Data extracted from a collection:
—————

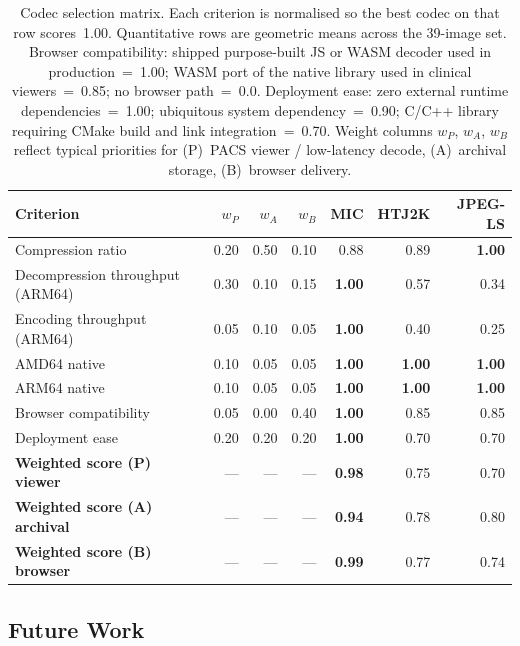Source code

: \documentclass[journal]{IEEEtran}
\begin{document}
\begin{table}[htbp]
\centering
\caption{Codec selection matrix. Each criterion is normalised so the
best codec on that row scores~1.00. Quantitative rows are geometric
means across the 39-image set. Browser compatibility: shipped
purpose-built JS or WASM decoder used in production~=~1.00; WASM port of
the native library used in clinical viewers~=~0.85; no browser
path~=~0.0. Deployment ease: zero external runtime dependencies~=~1.00;
ubiquitous system dependency~=~0.90; C/C++ library requiring CMake build
and link integration~=~0.70. Weight columns $w_P$, $w_A$, $w_B$ reflect
typical priorities for (P)~PACS viewer / low-latency decode, (A)~archival
storage, (B)~browser delivery.}
\label{tab:decision-matrix}
\scriptsize
\setlength{\tabcolsep}{3pt}
\begin{tabular}{lrrrrrr}
\toprule
Criterion & $w_P$ & $w_A$ & $w_B$ & MIC & HTJ2K & JPEG-LS \\
\midrule
Compression ratio                & 0.20 & 0.50 & 0.10 & 0.88 & 0.89 & \textbf{1.00} \\
Decompression throughput (ARM64) & 0.30 & 0.10 & 0.15 & \textbf{1.00} & 0.57 & 0.34 \\
Encoding throughput (ARM64)      & 0.05 & 0.10 & 0.05 & \textbf{1.00} & 0.40 & 0.25 \\
AMD64 native                     & 0.10 & 0.05 & 0.05 & \textbf{1.00} & \textbf{1.00} & \textbf{1.00} \\
ARM64 native                     & 0.10 & 0.05 & 0.05 & \textbf{1.00} & \textbf{1.00} & \textbf{1.00} \\
Browser compatibility            & 0.05 & 0.00 & 0.40 & \textbf{1.00} & 0.85 & 0.85 \\
Deployment ease                  & 0.20 & 0.20 & 0.20 & \textbf{1.00} & 0.70 & 0.70 \\
\midrule
\textbf{Weighted score (P) viewer}   & --- & --- & --- & \textbf{0.98} & 0.75 & 0.70 \\
\textbf{Weighted score (A) archival} & --- & --- & --- & \textbf{0.94} & 0.78 & 0.80 \\
\textbf{Weighted score (B) browser}  & --- & --- & --- & \textbf{0.99} & 0.77 & 0.74 \\
\bottomrule
\end{tabular}
\end{table}

\subsection{Future Work}
\end{document}
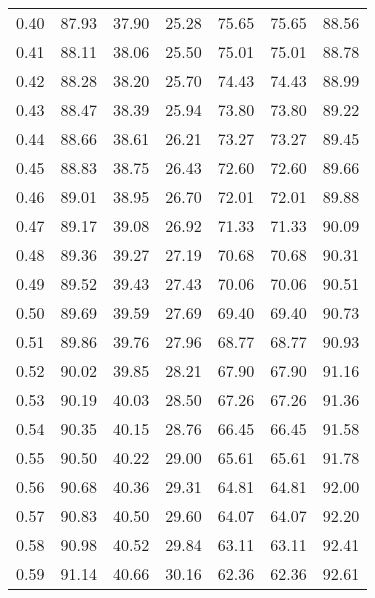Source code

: \begin{tabular}{|c|c|c|c|c|c|c|}
      0.40 &     87.93 &     37.90 &      25.28 &   75.65 &      75.65 &         88.56 \\
      0.41 &     88.11 &     38.06 &      25.50 &   75.01 &      75.01 &         88.78 \\
      0.42 &     88.28 &     38.20 &      25.70 &   74.43 &      74.43 &         88.99 \\
      0.43 &     88.47 &     38.39 &      25.94 &   73.80 &      73.80 &         89.22 \\
      0.44 &     88.66 &     38.61 &      26.21 &   73.27 &      73.27 &         89.45 \\
      0.45 &     88.83 &     38.75 &      26.43 &   72.60 &      72.60 &         89.66 \\
      0.46 &     89.01 &     38.95 &      26.70 &   72.01 &      72.01 &         89.88 \\
      0.47 &     89.17 &     39.08 &      26.92 &   71.33 &      71.33 &         90.09 \\
      0.48 &     89.36 &     39.27 &      27.19 &   70.68 &      70.68 &         90.31 \\
      0.49 &     89.52 &     39.43 &      27.43 &   70.06 &      70.06 &         90.51 \\
      0.50 &     89.69 &     39.59 &      27.69 &   69.40 &      69.40 &         90.73 \\
      0.51 &     89.86 &     39.76 &      27.96 &   68.77 &      68.77 &         90.93 \\
      0.52 &     90.02 &     39.85 &      28.21 &   67.90 &      67.90 &         91.16 \\
      0.53 &     90.19 &     40.03 &      28.50 &   67.26 &      67.26 &         91.36 \\
      0.54 &     90.35 &     40.15 &      28.76 &   66.45 &      66.45 &         91.58 \\
      0.55 &     90.50 &     40.22 &      29.00 &   65.61 &      65.61 &         91.78 \\
      0.56 &     90.68 &     40.36 &      29.31 &   64.81 &      64.81 &         92.00 \\
      0.57 &     90.83 &     40.50 &      29.60 &   64.07 &      64.07 &         92.20 \\
      0.58 &     90.98 &     40.52 &      29.84 &   63.11 &      63.11 &         92.41 \\
      0.59 &     91.14 &     40.66 &      30.16 &   62.36 &      62.36 &         92.61 \\

\end{tabular}
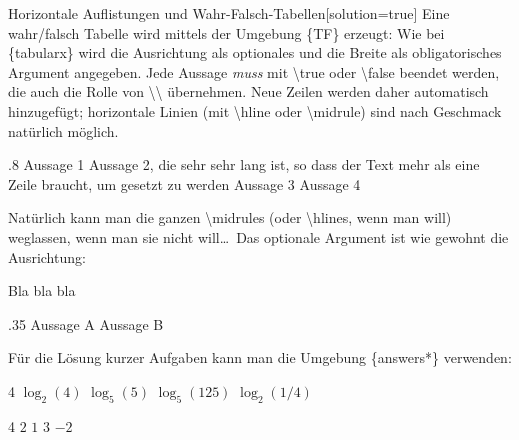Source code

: \documentclass[hyperworksheet,pgfplots]{drcschool}
\newcommand*{\cs}[1]{\textup{\ttfamily\textbackslash#1}}                   %
\newcommand*{\env}[1]{\textup{\ttfamily\{#1\}}}                            %
\begin{document}
\begin{worksheet}{Horizontale Auflistungen und Wahr-Falsch-Tabellen}[solution=true]
Eine wahr/falsch Tabelle wird mittels der Umgebung \env{TF} erzeugt:
Wie bei \env{tabularx} wird die Ausrichtung als optionales und die Breite
als obligatorisches Argument angegeben. Jede Aussage \emph{muss} mit \cs{true} oder
\cs{false} beendet werden, die auch die Rolle von \cs{\textbackslash} übernehmen.
Neue Zeilen werden daher automatisch hinzugefügt;
horizontale Linien (mit \cs{hline} oder \cs{midrule}) sind nach Geschmack natürlich möglich.
\begin{center}
\begin{TF}{.8\linewidth}
Aussage 1 \true
\midrule
Aussage 2, die sehr sehr lang ist, so dass der Text mehr als eine Zeile braucht, um gesetzt zu werden \false
\midrule
Aussage 3 \false
\midrule
Aussage 4 \true
\end{TF}
\end{center}
Natürlich kann man die ganzen \cs{midrule}s (oder \cs{hline}s, wenn man will) weglassen,
wenn man sie nicht will\ldots\ Das optionale Argument ist wie gewohnt die Ausrichtung:
\begin{center}
Bla bla bla
\begin{TF}[t]{.35\linewidth}
Aussage A \true
Aussage B \false
\end{TF}
\end{center}

Für die Lösung kurzer Aufgaben kann man die Umgebung \env{answers*} verwenden:
\begin{questions*}{4}
\question $\log_2(4)$
\question $\log_5(5)$
\question $\log_5(125)$
\question $\log_2(1/4)$
\end{questions*}
\begin{solution}
\begin{answers*}{4}
\answer $2$
\answer $1$
\answer $3$
\answer $-2$
\end{answers*}
\end{solution}
\end{worksheet}

\end{document}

—————

Leave the images aside and transcribe all entries exactly.

Source code

: \documentclass[journal]{IEEEtran}
\begin{document}
\begin{table}[htbp]
\centering
\caption{Codec selection matrix. Each criterion is normalised so the
best codec on that row scores~1.00. Quantitative rows are geometric
means across the 39-image set. Browser compatibility: shipped
purpose-built JS or WASM decoder used in production~=~1.00; WASM port of
the native library used in clinical viewers~=~0.85; no browser
path~=~0.0. Deployment ease: zero external runtime dependencies~=~1.00;
ubiquitous system dependency~=~0.90; C/C++ library requiring CMake build
and link integration~=~0.70. Weight columns $w_P$, $w_A$, $w_B$ reflect
typical priorities for (P)~PACS viewer / low-latency decode, (A)~archival
storage, (B)~browser delivery.}
\label{tab:decision-matrix}
\scriptsize
\setlength{\tabcolsep}{3pt}
\begin{tabular}{lrrrrrr}
\toprule
Criterion & $w_P$ & $w_A$ & $w_B$ & MIC & HTJ2K & JPEG-LS \\
\midrule
Compression ratio                & 0.20 & 0.50 & 0.10 & 0.88 & 0.89 & \textbf{1.00} \\
Decompression throughput (ARM64) & 0.30 & 0.10 & 0.15 & \textbf{1.00} & 0.57 & 0.34 \\
Encoding throughput (ARM64)      & 0.05 & 0.10 & 0.05 & \textbf{1.00} & 0.40 & 0.25 \\
AMD64 native                     & 0.10 & 0.05 & 0.05 & \textbf{1.00} & \textbf{1.00} & \textbf{1.00} \\
ARM64 native                     & 0.10 & 0.05 & 0.05 & \textbf{1.00} & \textbf{1.00} & \textbf{1.00} \\
Browser compatibility            & 0.05 & 0.00 & 0.40 & \textbf{1.00} & 0.85 & 0.85 \\
Deployment ease                  & 0.20 & 0.20 & 0.20 & \textbf{1.00} & 0.70 & 0.70 \\
\midrule
\textbf{Weighted score (P) viewer}   & --- & --- & --- & \textbf{0.98} & 0.75 & 0.70 \\
\textbf{Weighted score (A) archival} & --- & --- & --- & \textbf{0.94} & 0.78 & 0.80 \\
\textbf{Weighted score (B) browser}  & --- & --- & --- & \textbf{0.99} & 0.77 & 0.74 \\
\bottomrule
\end{tabular}
\end{table}

\subsection{Future Work}
\end{document}
Source code

: \begin{tabular}{|c|c|c|c|c|c|c|}
      0.40 &     87.93 &     37.90 &      25.28 &   75.65 &      75.65 &         88.56 \\
      0.41 &     88.11 &     38.06 &      25.50 &   75.01 &      75.01 &         88.78 \\
      0.42 &     88.28 &     38.20 &      25.70 &   74.43 &      74.43 &         88.99 \\
      0.43 &     88.47 &     38.39 &      25.94 &   73.80 &      73.80 &         89.22 \\
      0.44 &     88.66 &     38.61 &      26.21 &   73.27 &      73.27 &         89.45 \\
      0.45 &     88.83 &     38.75 &      26.43 &   72.60 &      72.60 &         89.66 \\
      0.46 &     89.01 &     38.95 &      26.70 &   72.01 &      72.01 &         89.88 \\
      0.47 &     89.17 &     39.08 &      26.92 &   71.33 &      71.33 &         90.09 \\
      0.48 &     89.36 &     39.27 &      27.19 &   70.68 &      70.68 &         90.31 \\
      0.49 &     89.52 &     39.43 &      27.43 &   70.06 &      70.06 &         90.51 \\
      0.50 &     89.69 &     39.59 &      27.69 &   69.40 &      69.40 &         90.73 \\
      0.51 &     89.86 &     39.76 &      27.96 &   68.77 &      68.77 &         90.93 \\
      0.52 &     90.02 &     39.85 &      28.21 &   67.90 &      67.90 &         91.16 \\
      0.53 &     90.19 &     40.03 &      28.50 &   67.26 &      67.26 &         91.36 \\
      0.54 &     90.35 &     40.15 &      28.76 &   66.45 &      66.45 &         91.58 \\
      0.55 &     90.50 &     40.22 &      29.00 &   65.61 &      65.61 &         91.78 \\
      0.56 &     90.68 &     40.36 &      29.31 &   64.81 &      64.81 &         92.00 \\
      0.57 &     90.83 &     40.50 &      29.60 &   64.07 &      64.07 &         92.20 \\
      0.58 &     90.98 &     40.52 &      29.84 &   63.11 &      63.11 &         92.41 \\
      0.59 &     91.14 &     40.66 &      30.16 &   62.36 &      62.36 &         92.61 \\

\end{tabular}
Source code

: \documentclass[hyperworksheet,pgfplots]{drcschool}
\newcommand*{\cs}[1]{\textup{\ttfamily\textbackslash#1}}                   %
\newcommand*{\env}[1]{\textup{\ttfamily\{#1\}}}                            %
\begin{document}
\begin{worksheet}{Horizontale Auflistungen und Wahr-Falsch-Tabellen}[solution=true]
Eine wahr/falsch Tabelle wird mittels der Umgebung \env{TF} erzeugt:
Wie bei \env{tabularx} wird die Ausrichtung als optionales und die Breite
als obligatorisches Argument angegeben. Jede Aussage \emph{muss} mit \cs{true} oder
\cs{false} beendet werden, die auch die Rolle von \cs{\textbackslash} übernehmen.
Neue Zeilen werden daher automatisch hinzugefügt;
horizontale Linien (mit \cs{hline} oder \cs{midrule}) sind nach Geschmack natürlich möglich.
\begin{center}
\begin{TF}{.8\linewidth}
Aussage 1 \true
\midrule
Aussage 2, die sehr sehr lang ist, so dass der Text mehr als eine Zeile braucht, um gesetzt zu werden \false
\midrule
Aussage 3 \false
\midrule
Aussage 4 \true
\end{TF}
\end{center}
Natürlich kann man die ganzen \cs{midrule}s (oder \cs{hline}s, wenn man will) weglassen,
wenn man sie nicht will\ldots\ Das optionale Argument ist wie gewohnt die Ausrichtung:
\begin{center}
Bla bla bla
\begin{TF}[t]{.35\linewidth}
Aussage A \true
Aussage B \false
\end{TF}
\end{center}

Für die Lösung kurzer Aufgaben kann man die Umgebung \env{answers*} verwenden:
\begin{questions*}{4}
\question $\log_2(4)$
\question $\log_5(5)$
\question $\log_5(125)$
\question $\log_2(1/4)$
\end{questions*}
\begin{solution}
\begin{answers*}{4}
\answer $2$
\answer $1$
\answer $3$
\answer $-2$
\end{answers*}
\end{solution}
\end{worksheet}

\end{document}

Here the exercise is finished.